ABC News’ John R. Parkinson (@JRPabcDC) reports:
As congressional leaders prepared to head to the White House for a bipartisan meeting Thursday morning to discuss the debt limit, House Speaker John Boehner continued to insist that tax increases are off the table and said that despite weeks of negotiations there still is no agreement to increase the statutory debt limit.
“We are not going to raise taxes on the American people. We’re not going to raise taxes on the very people that we expect to reinvest in our economy and to help grow jobs,” Boehner, R-Ohio, said. “The president asked us earlier this year to increase the debt limit for our country with no changes in spending and no changes in terms of how we spend the American people’s money. I made clear that we would not increase the debt limit without real cuts in spending and real changes to the way we spend the American people’s money.”
But Boehner said that comprehensive tax reform is part of the conversation as lawmakers work to construct a legislative package that would simultaneously raise the debt limit and cut spending.

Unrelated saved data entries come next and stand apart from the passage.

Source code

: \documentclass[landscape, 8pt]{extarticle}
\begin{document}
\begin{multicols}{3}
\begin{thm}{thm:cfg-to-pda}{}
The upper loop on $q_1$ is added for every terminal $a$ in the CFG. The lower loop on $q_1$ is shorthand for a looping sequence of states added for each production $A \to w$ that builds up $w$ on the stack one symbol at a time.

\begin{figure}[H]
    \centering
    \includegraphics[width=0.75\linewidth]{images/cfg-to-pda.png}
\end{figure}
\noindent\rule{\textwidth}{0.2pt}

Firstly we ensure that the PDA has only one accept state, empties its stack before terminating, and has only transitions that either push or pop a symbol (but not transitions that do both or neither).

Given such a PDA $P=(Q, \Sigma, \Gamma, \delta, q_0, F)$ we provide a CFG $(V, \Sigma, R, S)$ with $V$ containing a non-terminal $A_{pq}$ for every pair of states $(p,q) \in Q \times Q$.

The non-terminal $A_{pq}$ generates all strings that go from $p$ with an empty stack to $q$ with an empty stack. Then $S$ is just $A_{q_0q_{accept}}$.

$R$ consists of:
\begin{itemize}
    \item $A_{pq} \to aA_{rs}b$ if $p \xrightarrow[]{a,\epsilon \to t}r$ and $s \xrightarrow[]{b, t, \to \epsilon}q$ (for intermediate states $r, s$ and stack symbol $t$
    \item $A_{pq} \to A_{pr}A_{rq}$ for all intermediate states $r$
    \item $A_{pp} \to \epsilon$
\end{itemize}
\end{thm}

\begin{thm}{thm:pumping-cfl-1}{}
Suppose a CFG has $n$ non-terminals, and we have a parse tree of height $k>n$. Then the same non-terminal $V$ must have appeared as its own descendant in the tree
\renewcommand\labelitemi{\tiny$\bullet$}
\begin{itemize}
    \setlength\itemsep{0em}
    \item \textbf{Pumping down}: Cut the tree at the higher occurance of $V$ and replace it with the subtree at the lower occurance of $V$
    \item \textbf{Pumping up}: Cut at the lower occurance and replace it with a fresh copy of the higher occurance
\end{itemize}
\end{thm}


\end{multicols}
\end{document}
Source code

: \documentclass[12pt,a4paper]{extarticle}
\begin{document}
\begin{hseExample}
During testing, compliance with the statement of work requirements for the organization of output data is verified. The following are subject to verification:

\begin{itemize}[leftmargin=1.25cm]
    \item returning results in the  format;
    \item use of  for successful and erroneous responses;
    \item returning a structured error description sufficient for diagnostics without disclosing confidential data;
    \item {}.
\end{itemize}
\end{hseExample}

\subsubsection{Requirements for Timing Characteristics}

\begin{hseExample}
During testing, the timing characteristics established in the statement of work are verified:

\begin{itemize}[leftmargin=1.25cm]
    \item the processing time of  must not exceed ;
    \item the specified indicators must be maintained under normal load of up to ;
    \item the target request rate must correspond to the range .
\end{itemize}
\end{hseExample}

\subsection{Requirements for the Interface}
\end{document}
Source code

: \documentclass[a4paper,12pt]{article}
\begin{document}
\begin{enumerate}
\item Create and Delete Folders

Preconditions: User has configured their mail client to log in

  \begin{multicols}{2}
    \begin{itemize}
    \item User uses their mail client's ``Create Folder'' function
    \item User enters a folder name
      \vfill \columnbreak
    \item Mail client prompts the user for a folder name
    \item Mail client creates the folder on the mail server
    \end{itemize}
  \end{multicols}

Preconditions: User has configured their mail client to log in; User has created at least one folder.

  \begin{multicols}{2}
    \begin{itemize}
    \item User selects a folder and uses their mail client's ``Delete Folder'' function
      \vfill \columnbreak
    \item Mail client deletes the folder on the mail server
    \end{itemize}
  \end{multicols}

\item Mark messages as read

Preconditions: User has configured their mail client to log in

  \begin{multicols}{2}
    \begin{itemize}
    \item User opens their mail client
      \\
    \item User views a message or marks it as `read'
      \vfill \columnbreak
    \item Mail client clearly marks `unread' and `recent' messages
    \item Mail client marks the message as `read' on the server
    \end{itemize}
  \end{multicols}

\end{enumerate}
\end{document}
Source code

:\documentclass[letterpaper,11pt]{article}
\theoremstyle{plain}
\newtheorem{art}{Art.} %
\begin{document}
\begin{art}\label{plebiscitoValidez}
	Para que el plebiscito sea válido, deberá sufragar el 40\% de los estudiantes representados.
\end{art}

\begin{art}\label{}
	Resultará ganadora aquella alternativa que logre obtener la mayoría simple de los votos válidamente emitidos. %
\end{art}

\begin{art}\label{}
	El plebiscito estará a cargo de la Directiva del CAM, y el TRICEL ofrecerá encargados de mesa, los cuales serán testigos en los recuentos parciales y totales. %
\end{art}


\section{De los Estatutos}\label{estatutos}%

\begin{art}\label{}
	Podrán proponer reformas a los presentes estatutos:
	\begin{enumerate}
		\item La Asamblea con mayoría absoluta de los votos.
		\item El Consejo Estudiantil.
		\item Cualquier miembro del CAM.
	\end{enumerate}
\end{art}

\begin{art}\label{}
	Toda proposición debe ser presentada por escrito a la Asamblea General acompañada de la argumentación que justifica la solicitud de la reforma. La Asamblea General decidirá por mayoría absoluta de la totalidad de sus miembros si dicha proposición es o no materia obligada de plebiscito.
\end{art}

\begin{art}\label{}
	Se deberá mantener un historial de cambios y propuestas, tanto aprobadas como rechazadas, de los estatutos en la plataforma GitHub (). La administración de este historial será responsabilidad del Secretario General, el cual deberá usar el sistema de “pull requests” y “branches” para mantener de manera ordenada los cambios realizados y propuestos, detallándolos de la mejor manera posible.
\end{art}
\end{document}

“We know all of the deficit spending and the national debt are a burden on the American people and they create uncertainty for the American people, and they really create uncertainty for small business people,” Boehner said. “We believe that comprehensive tax reform both on the corporate side and personal side would make American more competitive, help create jobs in our country and is something that is under discussion.”
“We are not interested in raising taxes on the American people,” he added. “We believe that spending is the problem. We’ve gotta get our spending both in the short-term and in the long-term under control. We know the entitlement programs are important programs for tens of millions of Americans. But we also know that if they’re not reformed that they won’t exist in the future. There are changes that need to be made to ensure that those programs are around for the long-term.”

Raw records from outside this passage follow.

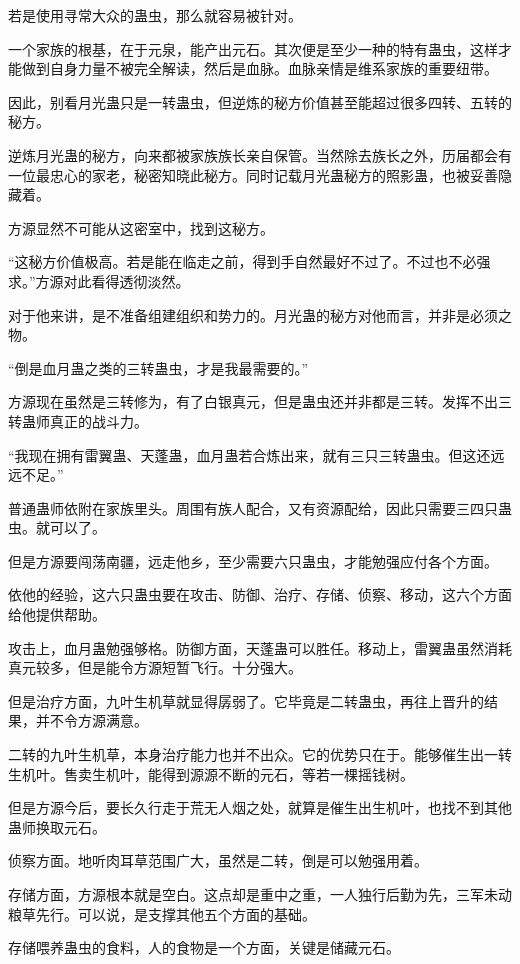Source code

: \begin{this_body}
若是使用寻常大众的蛊虫，那么就容易被针对。

一个家族的根基，在于元泉，能产出元石。其次便是至少一种的特有蛊虫，这样才能做到自身力量不被完全解读，然后是血脉。血脉亲情是维系家族的重要纽带。

因此，别看月光蛊只是一转蛊虫，但逆炼的秘方价值甚至能超过很多四转、五转的秘方。

逆炼月光蛊的秘方，向来都被家族族长亲自保管。当然除去族长之外，历届都会有一位最忠心的家老，秘密知晓此秘方。同时记载月光蛊秘方的照影蛊，也被妥善隐藏着。

方源显然不可能从这密室中，找到这秘方。

“这秘方价值极高。若是能在临走之前，得到手自然最好不过了。不过也不必强求。”方源对此看得透彻淡然。

对于他来讲，是不准备组建组织和势力的。月光蛊的秘方对他而言，并非是必须之物。

“倒是血月蛊之类的三转蛊虫，才是我最需要的。”

方源现在虽然是三转修为，有了白银真元，但是蛊虫还并非都是三转。发挥不出三转蛊师真正的战斗力。

“我现在拥有雷翼蛊、天蓬蛊，血月蛊若合炼出来，就有三只三转蛊虫。但这还远远不足。”

普通蛊师依附在家族里头。周围有族人配合，又有资源配给，因此只需要三四只蛊虫。就可以了。

但是方源要闯荡南疆，远走他乡，至少需要六只蛊虫，才能勉强应付各个方面。

依他的经验，这六只蛊虫要在攻击、防御、治疗、存储、侦察、移动，这六个方面给他提供帮助。

攻击上，血月蛊勉强够格。防御方面，天蓬蛊可以胜任。移动上，雷翼蛊虽然消耗真元较多，但是能令方源短暂飞行。十分强大。

但是治疗方面，九叶生机草就显得孱弱了。它毕竟是二转蛊虫，再往上晋升的结果，并不令方源满意。

二转的九叶生机草，本身治疗能力也并不出众。它的优势只在于。能够催生出一转生机叶。售卖生机叶，能得到源源不断的元石，等若一棵摇钱树。

但是方源今后，要长久行走于荒无人烟之处，就算是催生出生机叶，也找不到其他蛊师换取元石。

侦察方面。地听肉耳草范围广大，虽然是二转，倒是可以勉强用着。

存储方面，方源根本就是空白。这点却是重中之重，一人独行后勤为先，三军未动粮草先行。可以说，是支撑其他五个方面的基础。

存储喂养蛊虫的食料，人的食物是一个方面，关键是储藏元石。


\end{this_body}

Wednesday, House Majority Leader Eric Cantor told reporters that Republicans could work with Democrats to close some loopholes in the tax code as long as any increases are off-set by cuts elsewhere. Until this week, Republicans had suggested that comprehensive tax reform would wait until later this year and that it would be its own legislation.
Cantor, who pulled out of the Biden group negotiations late last month when the talks reached an impasse, said this morning that he was also looking forward to going to the White House for what he suggested could be “the beginning of the final stage of discussions” to raise debt ceiling.

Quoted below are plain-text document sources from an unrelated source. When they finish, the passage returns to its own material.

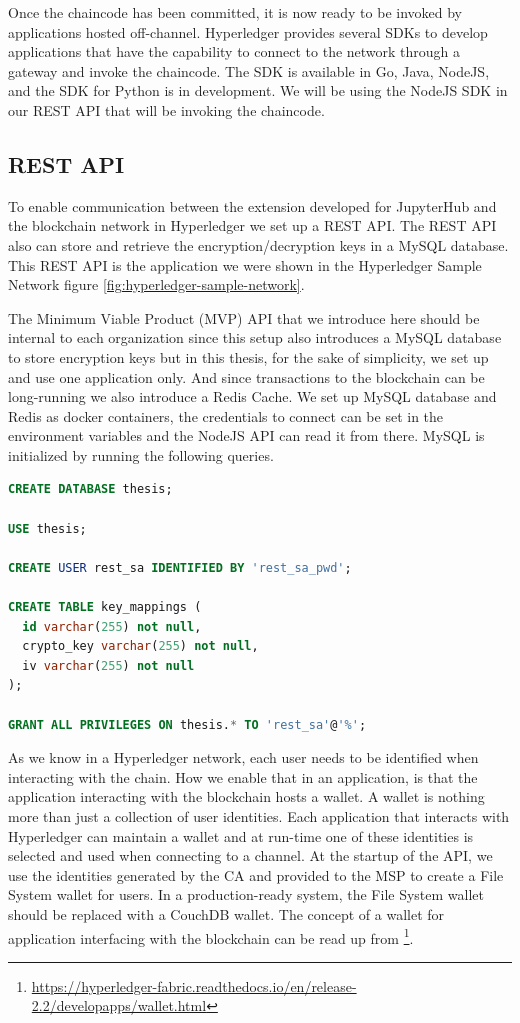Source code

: \bigskip
Once the chaincode has been committed, it is now ready to be invoked by applications hosted off-channel. Hyperledger provides several SDKs to develop applications that have the capability to connect to the network through a gateway and invoke the chaincode. The SDK is available in Go, Java, NodeJS, and the SDK for Python is in development. We will be using the NodeJS SDK in our REST API that will be invoking the chaincode.

\subsection{REST API}
To enable communication between the extension developed for JupyterHub and the blockchain network in Hyperledger we set up a REST API. The REST API also can store and retrieve the encryption/decryption keys in a MySQL database. This REST API is the application we were shown in the Hyperledger Sample Network figure \ref{fig:hyperledger-sample-network}.

\bigskip
The Minimum Viable Product (MVP) API that we introduce here should be internal to each organization since this setup also introduces a MySQL database to store encryption keys but in this thesis, for the sake of simplicity, we set up and use one application only. And since transactions to the blockchain can be long-running we also introduce a Redis Cache. We set up MySQL database and Redis as docker containers, the credentials to connect can be set in the environment variables and the NodeJS API can read it from there. MySQL is initialized by running the following queries.

\begin{lstlisting}[language=SQL,caption={Database initialization queries to create user, database and table consumed by the application}]
CREATE DATABASE thesis;

USE thesis;

CREATE USER rest_sa IDENTIFIED BY 'rest_sa_pwd';  

CREATE TABLE key_mappings (
  id varchar(255) not null,
  crypto_key varchar(255) not null,
  iv varchar(255) not null
);

GRANT ALL PRIVILEGES ON thesis.* TO 'rest_sa'@'%';
\end{lstlisting}

\bigskip
As we know in a Hyperledger network, each user needs to be identified when interacting with the chain. How we enable that in an application, is that the application interacting with the blockchain hosts a wallet. A wallet is nothing more than just a collection of user identities. Each application that interacts with Hyperledger can maintain a wallet and at run-time one of these identities is selected and used when connecting to a channel. At the startup of the API, we use the identities generated by the CA and provided to the MSP to create a File System wallet for users. In a production-ready system, the File System wallet should be replaced with a CouchDB wallet. The concept of a wallet for application interfacing with the blockchain can be read up from \footnote{\url{https://hyperledger-fabric.readthedocs.io/en/release-2.2/developapps/wallet.html}}.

“When we left the Biden discussions there was a blueprint on the table where there could be over $2 trillion in savings consistent with what the Speaker’s mandate is, which is we’re going to insist if we’re going to vote for the debt ceiling increase to make sure that the cuts we achieve exceed the amount of the debt ceiling increase,” Cantor, R-Va., said. “I look forward to going to the White House with the Speaker and seeing how we can come together and resolve this issue so that people across this country can regain some confidence and get back to work.”